China is on a drive to expand the use of the yuan internationally, but a researcher says Beijing’s near-term intent is more about protecting against sanctions than currency dominance.
“China’s strategies to develop an alternative financial system are defensive rather than offensive — at least for now,” Zoe Liu, a fellow for China studies at the Council on Foreign Relations, wrote on Wednesday.
Liu wrote that Beijing’s goal was to minimize any impact of potential sweeping sanctions from the West in “extreme geopolitical scenarios such as a military conflict over Taiwan,” which China claims as its territory. Her post was published on the website of the Official Monetary and Financial Institutions Forum, a London think tank.
“Expanding the use of the renminbi in trade is less challenging than increasing its status as an international reserve currency,” Liu wrote.
Countries around the world have been diversifying their assets and chipping away at the dominance of the US dollar over fears that — like Russia — they could be shut out of the world’s greenback-based financial system should sanctions hit.
However, king dollar is so entrenched in the world’s financial system that few really think it can be dethroned.
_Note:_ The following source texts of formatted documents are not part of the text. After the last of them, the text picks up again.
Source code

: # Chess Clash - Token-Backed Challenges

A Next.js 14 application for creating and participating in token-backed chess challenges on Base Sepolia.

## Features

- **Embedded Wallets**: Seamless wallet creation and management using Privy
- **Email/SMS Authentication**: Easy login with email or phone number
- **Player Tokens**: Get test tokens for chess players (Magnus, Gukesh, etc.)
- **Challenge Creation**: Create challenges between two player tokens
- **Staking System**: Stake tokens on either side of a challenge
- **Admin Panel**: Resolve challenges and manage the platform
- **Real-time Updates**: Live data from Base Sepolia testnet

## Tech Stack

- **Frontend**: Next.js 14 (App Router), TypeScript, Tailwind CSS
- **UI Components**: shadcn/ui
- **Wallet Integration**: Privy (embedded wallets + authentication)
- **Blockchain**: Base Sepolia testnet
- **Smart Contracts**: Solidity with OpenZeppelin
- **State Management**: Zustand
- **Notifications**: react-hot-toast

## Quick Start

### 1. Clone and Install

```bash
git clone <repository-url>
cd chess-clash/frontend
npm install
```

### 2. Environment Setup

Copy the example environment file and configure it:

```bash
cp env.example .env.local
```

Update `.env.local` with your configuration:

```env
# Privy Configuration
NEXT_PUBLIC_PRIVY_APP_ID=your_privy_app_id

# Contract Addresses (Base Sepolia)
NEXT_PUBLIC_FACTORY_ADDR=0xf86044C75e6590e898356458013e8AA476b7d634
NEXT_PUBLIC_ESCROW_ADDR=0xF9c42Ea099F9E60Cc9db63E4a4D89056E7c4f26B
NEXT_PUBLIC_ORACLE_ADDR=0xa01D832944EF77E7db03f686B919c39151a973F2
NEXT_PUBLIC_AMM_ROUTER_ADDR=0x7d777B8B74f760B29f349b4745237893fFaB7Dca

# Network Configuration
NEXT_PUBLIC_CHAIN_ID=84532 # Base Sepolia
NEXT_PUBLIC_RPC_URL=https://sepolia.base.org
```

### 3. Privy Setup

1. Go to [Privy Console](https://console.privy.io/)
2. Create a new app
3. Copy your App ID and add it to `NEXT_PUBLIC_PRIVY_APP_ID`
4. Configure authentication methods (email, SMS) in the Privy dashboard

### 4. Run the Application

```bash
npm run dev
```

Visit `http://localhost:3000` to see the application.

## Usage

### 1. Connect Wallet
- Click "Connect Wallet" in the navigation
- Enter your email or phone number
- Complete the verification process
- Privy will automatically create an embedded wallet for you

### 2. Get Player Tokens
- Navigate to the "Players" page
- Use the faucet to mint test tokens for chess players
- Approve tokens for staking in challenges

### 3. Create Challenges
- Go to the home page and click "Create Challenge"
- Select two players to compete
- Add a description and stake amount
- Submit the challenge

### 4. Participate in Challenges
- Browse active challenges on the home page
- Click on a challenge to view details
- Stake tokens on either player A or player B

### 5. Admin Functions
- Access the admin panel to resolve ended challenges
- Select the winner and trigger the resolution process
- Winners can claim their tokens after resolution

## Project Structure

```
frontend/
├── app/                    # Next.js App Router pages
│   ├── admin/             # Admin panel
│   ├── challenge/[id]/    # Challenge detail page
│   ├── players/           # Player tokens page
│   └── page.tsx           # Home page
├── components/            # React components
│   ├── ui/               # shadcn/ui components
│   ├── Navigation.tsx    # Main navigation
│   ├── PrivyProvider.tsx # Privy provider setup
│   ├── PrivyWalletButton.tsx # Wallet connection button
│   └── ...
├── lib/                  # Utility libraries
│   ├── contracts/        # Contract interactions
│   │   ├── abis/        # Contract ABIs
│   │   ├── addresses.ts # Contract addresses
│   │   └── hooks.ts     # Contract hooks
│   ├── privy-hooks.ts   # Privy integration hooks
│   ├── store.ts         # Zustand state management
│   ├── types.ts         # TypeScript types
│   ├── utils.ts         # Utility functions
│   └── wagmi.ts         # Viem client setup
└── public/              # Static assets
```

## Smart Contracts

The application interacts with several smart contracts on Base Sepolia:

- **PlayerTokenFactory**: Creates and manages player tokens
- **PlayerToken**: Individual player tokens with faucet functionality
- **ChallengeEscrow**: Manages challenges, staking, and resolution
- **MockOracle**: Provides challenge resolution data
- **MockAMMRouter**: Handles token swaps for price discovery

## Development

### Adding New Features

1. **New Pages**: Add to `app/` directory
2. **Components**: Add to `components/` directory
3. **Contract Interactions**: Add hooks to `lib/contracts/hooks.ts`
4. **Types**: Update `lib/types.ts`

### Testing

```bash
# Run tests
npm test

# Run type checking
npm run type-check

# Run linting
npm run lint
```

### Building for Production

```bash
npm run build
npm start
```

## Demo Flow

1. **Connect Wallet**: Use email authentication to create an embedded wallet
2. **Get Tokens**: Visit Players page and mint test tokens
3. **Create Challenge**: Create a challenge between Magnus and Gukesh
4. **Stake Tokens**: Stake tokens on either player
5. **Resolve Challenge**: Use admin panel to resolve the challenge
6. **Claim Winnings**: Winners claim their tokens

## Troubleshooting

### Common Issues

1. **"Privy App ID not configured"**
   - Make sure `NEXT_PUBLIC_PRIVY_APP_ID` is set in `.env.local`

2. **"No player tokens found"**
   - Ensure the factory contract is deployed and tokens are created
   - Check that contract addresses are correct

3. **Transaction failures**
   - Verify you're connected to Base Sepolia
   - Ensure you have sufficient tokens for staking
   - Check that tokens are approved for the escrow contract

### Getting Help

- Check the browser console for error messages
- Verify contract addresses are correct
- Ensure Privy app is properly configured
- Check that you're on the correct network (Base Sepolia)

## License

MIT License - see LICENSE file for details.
The yuan faces challenges in its globalization
While the US and China’s strategic competition points to a possible race for currency supremacy, the Chinese yuan is far from ready — and even Beijing knows that.
An often-cited hurdle to the yuan’s internationalization is China’s use of capital controls to maintain financial stability. This means Beijing has control over how much foreign money can move in and out of China’s economy, which in turn influences the foreign-currency exchange rate.
But Liu wrote that capital controls weren’t necessarily a dealbreaker for the broader adoption of the yuan in trade.
“China is already a top trading partner for over 120 countries, and the Chinese government is willing to facilitate exports by offering currency swaps and providing trade finance,” she explained.
But the yuan’s path to becoming an international reserve currency is fraught with obstacles because of other factors. The factors listed by Liu include the lack of risk-free yuan-denominated assets, the somewhat closed nature of the Chinese financial market, and the preference of China’s leader, Xi Jinping, for one-man rule rather than the rule of law.
Businesses have reservations about using the yuan
Recent data from China’s central bank shows that even Chinese businesses aren’t that sold on the yuan, as they hold back on converting their foreign-exchange earnings into the Chinese currency.
This appears to be primarily because of the yuan’s current weakness. It also shows that it’s not so easy to displace the mighty US dollar as the world’s top reserve and trading currency of choice.
A recent global survey of about 1,660 enterprises showed that there just wasn’t enough interest in using the yuan to trade.
Conducted in March by China’s Bank of Communications and Renmin University, about three-quarters of the survey’s respondents were in East Asia. Another fifth of respondents were in Southeast and Central Asia.
Half of the companies surveyed said the main stumbling block to wider use of the yuan was simply because their trading partners weren’t willing to use the currency.
About 64% of all respondents said complex policies were the main obstacle, and more than 40% cited the compatibility of laws and regulations and barriers to capital flow as major difficulties.